On 11/01/2017 16:55, Paul Wouters wrote:
> Are you saying that for an unknown amount of time (years?) someone 
> could have faked the domain validation check, and once it was 
> publicly pointed out so everyone could do this, it took one
> registrar 10 months to fix, during which 8800 domains could have been
> falsely obtained and been used in targetted attacks? Have other
> registrars made any statement on whether they were or were not
> vulnerable to this attack?

The "Agreed-Upon Website Change" domain validation method was not
something that the Baseline Requirements specified in any way prior to
Ballot 169. The BRs basically had a section saying "if you want to use
any other method that you think is as good as the ones specified here,
go for it". (Actually, that section still exists IIRC, thanks to the
patent-related weirdness currently going on in the CA/B Forum.)

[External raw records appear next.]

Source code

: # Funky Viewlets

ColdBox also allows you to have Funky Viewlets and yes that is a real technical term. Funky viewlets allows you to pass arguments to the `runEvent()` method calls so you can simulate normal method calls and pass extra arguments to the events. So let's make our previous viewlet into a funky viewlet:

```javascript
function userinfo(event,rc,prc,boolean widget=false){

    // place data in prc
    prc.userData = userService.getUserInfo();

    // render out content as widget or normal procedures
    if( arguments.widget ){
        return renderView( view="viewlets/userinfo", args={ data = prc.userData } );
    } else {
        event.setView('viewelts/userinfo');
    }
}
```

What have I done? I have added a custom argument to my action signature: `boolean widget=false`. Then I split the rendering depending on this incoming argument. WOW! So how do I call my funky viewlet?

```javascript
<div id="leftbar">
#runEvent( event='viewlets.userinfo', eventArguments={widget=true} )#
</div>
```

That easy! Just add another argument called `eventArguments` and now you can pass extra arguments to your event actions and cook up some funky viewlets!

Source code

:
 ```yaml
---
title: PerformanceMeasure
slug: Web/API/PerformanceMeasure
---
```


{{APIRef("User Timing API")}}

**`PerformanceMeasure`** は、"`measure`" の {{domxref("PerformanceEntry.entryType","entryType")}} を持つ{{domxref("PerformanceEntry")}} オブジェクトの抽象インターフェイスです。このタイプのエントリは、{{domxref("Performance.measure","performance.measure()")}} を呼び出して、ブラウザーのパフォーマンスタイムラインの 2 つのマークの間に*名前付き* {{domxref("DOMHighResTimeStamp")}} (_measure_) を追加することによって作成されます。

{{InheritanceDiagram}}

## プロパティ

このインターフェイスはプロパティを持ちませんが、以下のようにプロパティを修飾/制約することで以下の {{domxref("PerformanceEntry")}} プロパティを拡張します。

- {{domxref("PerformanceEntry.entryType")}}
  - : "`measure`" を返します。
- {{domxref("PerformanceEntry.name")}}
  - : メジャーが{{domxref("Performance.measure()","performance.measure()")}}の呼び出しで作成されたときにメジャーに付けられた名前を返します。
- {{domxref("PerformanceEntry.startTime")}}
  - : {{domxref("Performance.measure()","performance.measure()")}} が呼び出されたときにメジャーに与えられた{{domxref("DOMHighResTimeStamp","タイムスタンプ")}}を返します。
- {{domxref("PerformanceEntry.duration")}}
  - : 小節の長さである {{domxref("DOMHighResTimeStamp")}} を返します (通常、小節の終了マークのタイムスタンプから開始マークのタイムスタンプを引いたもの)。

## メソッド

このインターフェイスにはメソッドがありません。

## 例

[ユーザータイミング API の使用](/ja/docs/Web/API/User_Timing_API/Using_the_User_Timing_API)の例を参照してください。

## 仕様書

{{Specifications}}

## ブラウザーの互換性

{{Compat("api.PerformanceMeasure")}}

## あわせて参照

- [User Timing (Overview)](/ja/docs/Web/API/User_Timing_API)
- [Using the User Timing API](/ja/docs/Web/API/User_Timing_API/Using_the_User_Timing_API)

There wasn't really a standard way to do this, so some CAs (like
GoDaddy) might have implemented something resembling the ACME http-01
challenge type, where part of the request URL is a random string (and
which suffers from this vulnerability if you only look for that random
string in the response body), while others did something like WoSign,
where the random string has to be served at a static URL (something like
example.com/example.com.txt) or where you have to add a meta tag to your
index page. These other methods would not have suffered from this
particular vulnerability.

It's hard to say how many CAs are affected by this. It's not something
the CA needs to document in their CP(S), so the only way to answer that
question would be to test the domain validation of every
publicly-trusted CA, or ask them and hope the answer is accurate. CAs do
need to keep audit logs for certificate request and the corresponding
domain validations, so perhaps this is something that Mozilla could add
as a question in their next CA communication?

I'd agree that any CA keeping track of the CA/B Forum mailing lists
should've caught this a long time ago. It was brought up at least twice
last year.

> Is there a way to find out if this has actually happened for any 
> domain? I would expect this would show up as "validated"
> certificates that were logged in CT but that were never deployed on
> the real public TLS servers. Is anyone monitoring that? I assume that
> for the "big players" who do self-monitoring, were not affected?
> *crosses fingers*

You could probably make an educated guess for some of the domains (once
they're published) by using censys to see which of those certificates
were observed in the wild during one of their internet scans. It would
not give you the full picture since any number of those certificates
could've been deployed on non-public servers, or on TLS servers that
censys does not scan for (e.g. SMTP/IMAP/... - not sure if they scan
those). That's why a global monitor for something like this would
probably not work.

I'd imagine the big players would've been caught by their manual review
process flagging for high-risk domains.